Work required>
Each line below has to be output exactly, from first to last.

Records for the task>
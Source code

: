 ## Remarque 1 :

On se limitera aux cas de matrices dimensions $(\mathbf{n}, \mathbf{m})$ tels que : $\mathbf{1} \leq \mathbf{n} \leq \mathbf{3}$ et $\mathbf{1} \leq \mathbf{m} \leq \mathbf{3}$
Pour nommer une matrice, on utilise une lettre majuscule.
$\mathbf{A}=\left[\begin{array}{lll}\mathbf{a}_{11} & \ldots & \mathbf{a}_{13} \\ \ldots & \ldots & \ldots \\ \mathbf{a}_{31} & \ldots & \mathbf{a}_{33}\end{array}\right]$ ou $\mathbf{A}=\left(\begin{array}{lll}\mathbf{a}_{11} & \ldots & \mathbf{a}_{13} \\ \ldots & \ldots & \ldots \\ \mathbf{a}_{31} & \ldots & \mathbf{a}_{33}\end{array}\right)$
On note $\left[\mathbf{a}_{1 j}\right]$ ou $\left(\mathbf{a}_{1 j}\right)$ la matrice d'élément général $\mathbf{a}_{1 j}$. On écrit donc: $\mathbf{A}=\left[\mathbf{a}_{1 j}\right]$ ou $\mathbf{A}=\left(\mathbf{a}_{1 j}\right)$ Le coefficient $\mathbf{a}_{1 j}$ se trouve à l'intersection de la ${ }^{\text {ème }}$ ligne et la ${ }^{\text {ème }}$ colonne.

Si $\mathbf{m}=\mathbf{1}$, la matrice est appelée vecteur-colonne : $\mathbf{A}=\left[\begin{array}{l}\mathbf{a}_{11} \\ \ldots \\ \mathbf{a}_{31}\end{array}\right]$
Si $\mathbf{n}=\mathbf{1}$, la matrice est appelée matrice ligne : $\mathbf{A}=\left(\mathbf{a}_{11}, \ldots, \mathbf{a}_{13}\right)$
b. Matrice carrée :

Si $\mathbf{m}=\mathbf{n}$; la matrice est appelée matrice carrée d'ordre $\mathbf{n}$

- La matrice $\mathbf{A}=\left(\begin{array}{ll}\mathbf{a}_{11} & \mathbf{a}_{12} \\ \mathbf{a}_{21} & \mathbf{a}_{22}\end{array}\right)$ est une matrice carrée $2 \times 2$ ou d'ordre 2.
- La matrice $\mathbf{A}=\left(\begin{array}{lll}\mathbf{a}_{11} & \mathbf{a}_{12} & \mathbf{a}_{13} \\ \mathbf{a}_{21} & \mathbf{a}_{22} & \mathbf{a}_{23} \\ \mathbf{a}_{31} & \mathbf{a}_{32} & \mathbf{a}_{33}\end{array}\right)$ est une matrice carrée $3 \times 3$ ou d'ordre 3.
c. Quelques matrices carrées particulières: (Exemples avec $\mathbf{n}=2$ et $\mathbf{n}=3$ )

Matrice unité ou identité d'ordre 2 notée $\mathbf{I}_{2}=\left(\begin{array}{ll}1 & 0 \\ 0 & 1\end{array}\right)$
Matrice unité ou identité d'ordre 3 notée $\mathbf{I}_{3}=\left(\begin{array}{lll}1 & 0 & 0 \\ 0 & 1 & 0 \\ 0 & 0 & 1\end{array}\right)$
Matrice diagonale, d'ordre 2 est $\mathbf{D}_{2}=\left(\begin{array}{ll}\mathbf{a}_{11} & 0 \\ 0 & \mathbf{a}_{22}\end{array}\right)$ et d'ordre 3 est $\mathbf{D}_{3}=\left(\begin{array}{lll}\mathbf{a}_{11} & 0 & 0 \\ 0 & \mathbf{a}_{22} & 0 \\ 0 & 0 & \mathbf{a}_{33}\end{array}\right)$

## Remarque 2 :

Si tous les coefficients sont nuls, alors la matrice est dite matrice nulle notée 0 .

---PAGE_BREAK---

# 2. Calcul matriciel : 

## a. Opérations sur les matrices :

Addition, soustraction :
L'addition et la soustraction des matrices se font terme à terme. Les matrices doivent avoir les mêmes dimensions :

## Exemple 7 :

Finished task>
Source code

: ## Remarque 1 :

On se limitera aux cas de matrices dimensions $(\mathbf{n}, \mathbf{m})$ tels que : $\mathbf{1} \leq \mathbf{n} \leq \mathbf{3}$ et $\mathbf{1} \leq \mathbf{m} \leq \mathbf{3}$
Pour nommer une matrice, on utilise une lettre majuscule.
$\mathbf{A}=\left[\begin{array}{lll}\mathbf{a}_{11} & \ldots & \mathbf{a}_{13} \\ \ldots & \ldots & \ldots \\ \mathbf{a}_{31} & \ldots & \mathbf{a}_{33}\end{array}\right]$ ou $\mathbf{A}=\left(\begin{array}{lll}\mathbf{a}_{11} & \ldots & \mathbf{a}_{13} \\ \ldots & \ldots & \ldots \\ \mathbf{a}_{31} & \ldots & \mathbf{a}_{33}\end{array}\right)$
On note $\left[\mathbf{a}_{1 j}\right]$ ou $\left(\mathbf{a}_{1 j}\right)$ la matrice d'élément général $\mathbf{a}_{1 j}$. On écrit donc: $\mathbf{A}=\left[\mathbf{a}_{1 j}\right]$ ou $\mathbf{A}=\left(\mathbf{a}_{1 j}\right)$ Le coefficient $\mathbf{a}_{1 j}$ se trouve à l'intersection de la ${ }^{\text {ème }}$ ligne et la ${ }^{\text {ème }}$ colonne.

Si $\mathbf{m}=\mathbf{1}$, la matrice est appelée vecteur-colonne : $\mathbf{A}=\left[\begin{array}{l}\mathbf{a}_{11} \\ \ldots \\ \mathbf{a}_{31}\end{array}\right]$
Si $\mathbf{n}=\mathbf{1}$, la matrice est appelée matrice ligne : $\mathbf{A}=\left(\mathbf{a}_{11}, \ldots, \mathbf{a}_{13}\right)$
b. Matrice carrée :

Si $\mathbf{m}=\mathbf{n}$; la matrice est appelée matrice carrée d'ordre $\mathbf{n}$

- La matrice $\mathbf{A}=\left(\begin{array}{ll}\mathbf{a}_{11} & \mathbf{a}_{12} \\ \mathbf{a}_{21} & \mathbf{a}_{22}\end{array}\right)$ est une matrice carrée $2 \times 2$ ou d'ordre 2.
- La matrice $\mathbf{A}=\left(\begin{array}{lll}\mathbf{a}_{11} & \mathbf{a}_{12} & \mathbf{a}_{13} \\ \mathbf{a}_{21} & \mathbf{a}_{22} & \mathbf{a}_{23} \\ \mathbf{a}_{31} & \mathbf{a}_{32} & \mathbf{a}_{33}\end{array}\right)$ est une matrice carrée $3 \times 3$ ou d'ordre 3.
c. Quelques matrices carrées particulières: (Exemples avec $\mathbf{n}=2$ et $\mathbf{n}=3$ )

Matrice unité ou identité d'ordre 2 notée $\mathbf{I}_{2}=\left(\begin{array}{ll}1 & 0 \\ 0 & 1\end{array}\right)$
Matrice unité ou identité d'ordre 3 notée $\mathbf{I}_{3}=\left(\begin{array}{lll}1 & 0 & 0 \\ 0 & 1 & 0 \\ 0 & 0 & 1\end{array}\right)$
Matrice diagonale, d'ordre 2 est $\mathbf{D}_{2}=\left(\begin{array}{ll}\mathbf{a}_{11} & 0 \\ 0 & \mathbf{a}_{22}\end{array}\right)$ et d'ordre 3 est $\mathbf{D}_{3}=\left(\begin{array}{lll}\mathbf{a}_{11} & 0 & 0 \\ 0 & \mathbf{a}_{22} & 0 \\ 0 & 0 & \mathbf{a}_{33}\end{array}\right)$

## Remarque 2 :

Si tous les coefficients sont nuls, alors la matrice est dite matrice nulle notée 0 .

---PAGE_BREAK---

# 2. Calcul matriciel : 

## a. Opérations sur les matrices :

Addition, soustraction :
L'addition et la soustraction des matrices se font terme à terme. Les matrices doivent avoir les mêmes dimensions :

## Exemple 7 :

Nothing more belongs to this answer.